Development of a high-performance liquid chromatography method for the determination of florfenicol in animal feedstuffs

• Published in: Journal of chromatography. B, Analytical technologies in the biomedical and life sciences Vol. 1068-1069; pp. 9 - 14
• Main Authors: Yang, JinJing, Sun, GuiZhi, Qian, MingRong, Huang, LingLi, Ke, XianBing, Yang, Bo
• Format: Journal Article
• Language: English
• Published: Netherlands Elsevier B.V 15.11.2017
• Subjects: Animal Feed - analysis; Animal feedstuffs; Chromatography, High Pressure Liquid - methods; Chromatography, Thin Layer - methods; Florfenicol; High-performance liquid chromatography; Limit of Detection; Linear Models; Reproducibility of Results; Thiamphenicol - analogs & derivatives; Thiamphenicol - analysis; Thiamphenicol - isolation & purification; Thin layer chromatography; FF; LOD; UV; RSD; LC–MS; Animal feedstuffs; SPE; TLC; High-performance liquid chromatography; LOQ; Thin layer chromatography; Florfenicol; HPLC
• ISSN: 1570-0232; 1873-376X
• DOI: 10.1016/j.jchromb.2017.09.045

•A TLC-HPLC method was developed for determining florfenicol in animal feedstuffs.•The analytical method was proved to be reliable, simple and cost-effective.•TLC could be used as an alternative purification technique for complex matrix.
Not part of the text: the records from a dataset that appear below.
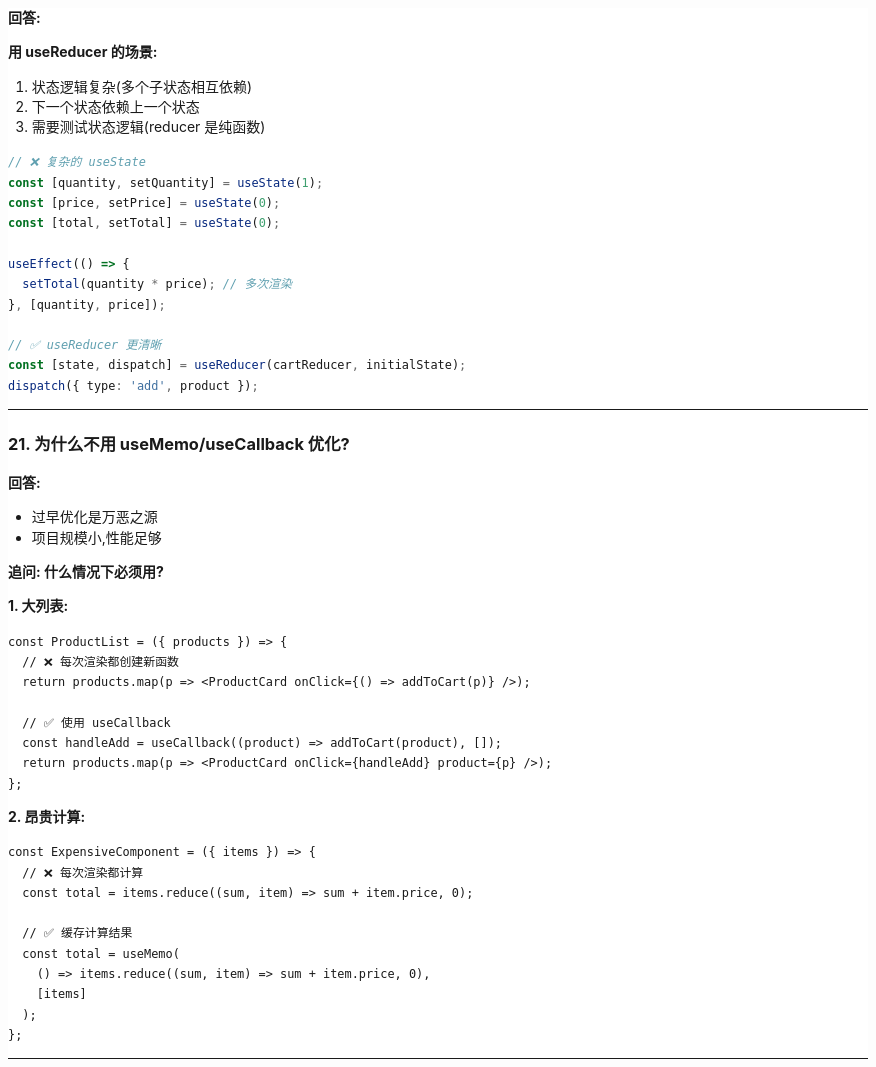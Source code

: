 **回答:**

**用 useReducer 的场景:**
1. 状态逻辑复杂(多个子状态相互依赖)
2. 下一个状态依赖上一个状态
3. 需要测试状态逻辑(reducer 是纯函数)

```typescript
// ❌ 复杂的 useState
const [quantity, setQuantity] = useState(1);
const [price, setPrice] = useState(0);
const [total, setTotal] = useState(0);

useEffect(() => {
  setTotal(quantity * price); // 多次渲染
}, [quantity, price]);

// ✅ useReducer 更清晰
const [state, dispatch] = useReducer(cartReducer, initialState);
dispatch({ type: 'add', product });
```

---

### 21. 为什么不用 useMemo/useCallback 优化?

**回答:**
- 过早优化是万恶之源
- 项目规模小,性能足够

**追问: 什么情况下必须用?**

**1. 大列表:**
```tsx
const ProductList = ({ products }) => {
  // ❌ 每次渲染都创建新函数
  return products.map(p => <ProductCard onClick={() => addToCart(p)} />);

  // ✅ 使用 useCallback
  const handleAdd = useCallback((product) => addToCart(product), []);
  return products.map(p => <ProductCard onClick={handleAdd} product={p} />);
};
```

**2. 昂贵计算:**
```tsx
const ExpensiveComponent = ({ items }) => {
  // ❌ 每次渲染都计算
  const total = items.reduce((sum, item) => sum + item.price, 0);

  // ✅ 缓存计算结果
  const total = useMemo(
    () => items.reduce((sum, item) => sum + item.price, 0),
    [items]
  );
};
```

---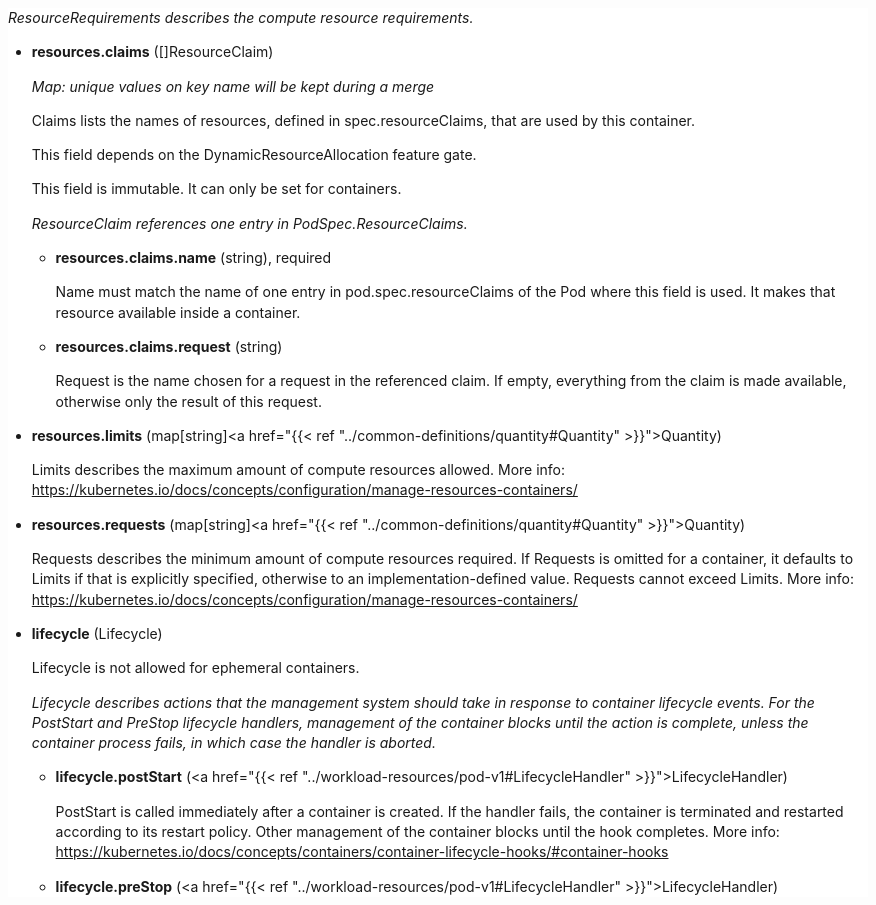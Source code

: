   <a name="ResourceRequirements"></a>
  *ResourceRequirements describes the compute resource requirements.*

  - **resources.claims** ([]ResourceClaim)

    *Map: unique values on key name will be kept during a merge*
    
    Claims lists the names of resources, defined in spec.resourceClaims, that are used by this container.
    
    This field depends on the DynamicResourceAllocation feature gate.
    
    This field is immutable. It can only be set for containers.

    <a name="ResourceClaim"></a>
    *ResourceClaim references one entry in PodSpec.ResourceClaims.*

    - **resources.claims.name** (string), required

      Name must match the name of one entry in pod.spec.resourceClaims of the Pod where this field is used. It makes that resource available inside a container.

    - **resources.claims.request** (string)

      Request is the name chosen for a request in the referenced claim. If empty, everything from the claim is made available, otherwise only the result of this request.

  - **resources.limits** (map[string]<a href="{{< ref "../common-definitions/quantity#Quantity" >}}">Quantity</a>)

    Limits describes the maximum amount of compute resources allowed. More info: https://kubernetes.io/docs/concepts/configuration/manage-resources-containers/

  - **resources.requests** (map[string]<a href="{{< ref "../common-definitions/quantity#Quantity" >}}">Quantity</a>)

    Requests describes the minimum amount of compute resources required. If Requests is omitted for a container, it defaults to Limits if that is explicitly specified, otherwise to an implementation-defined value. Requests cannot exceed Limits. More info: https://kubernetes.io/docs/concepts/configuration/manage-resources-containers/

- **lifecycle** (Lifecycle)

  Lifecycle is not allowed for ephemeral containers.

  <a name="Lifecycle"></a>
  *Lifecycle describes actions that the management system should take in response to container lifecycle events. For the PostStart and PreStop lifecycle handlers, management of the container blocks until the action is complete, unless the container process fails, in which case the handler is aborted.*

  - **lifecycle.postStart** (<a href="{{< ref "../workload-resources/pod-v1#LifecycleHandler" >}}">LifecycleHandler</a>)

    PostStart is called immediately after a container is created. If the handler fails, the container is terminated and restarted according to its restart policy. Other management of the container blocks until the hook completes. More info: https://kubernetes.io/docs/concepts/containers/container-lifecycle-hooks/#container-hooks

  - **lifecycle.preStop** (<a href="{{< ref "../workload-resources/pod-v1#LifecycleHandler" >}}">LifecycleHandler</a>)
An effective thin layer chromatography (TLC) purification procedure coupled to high-performance liquid chromatography (HPLC) method was developed for the determination of florfenicol (FF) in pig, chicken and fish feedstuffs. The feedstuff samples were extracted with ethyl acetate, defatted with n-hexane saturated with acetonitrile, and further purified by TLC. The chromatographic separation was performed on a Waters Symmetry C18 column using an isocratic procedure with acetonitrile-water (35:65, v/v) at 0.6mL/min. The ultraviolet (UV) detector was set at a wavelength of 225nm. The FF concentrations in feedstuff samples were quantified using a standard curve. Good linear correlations (y=159075x−15054, r>0.9999) were achieved within the concentration range of 0.05–200μg/mL. The recoveries of FF spiked at levels of 1, 100 and 1000μg/g ranged from 80.6% to 105.3% with the intra-day and inter-day relative standard deviation (RSD) less than 9.3%. The limit of detection (LOD) and limit of quantitation (LOQ) were 0.02 and 0.06mg/kg for pig feedstuffs, 0.02 and 0.07mg/kg for chicken feedstuffs, and 0.02 and 0.05mg/kg for fish feedstuffs, respectively. This reliable, simple and cost-effective method could be applied to the routine monitoring of FF in animal feedstuffs.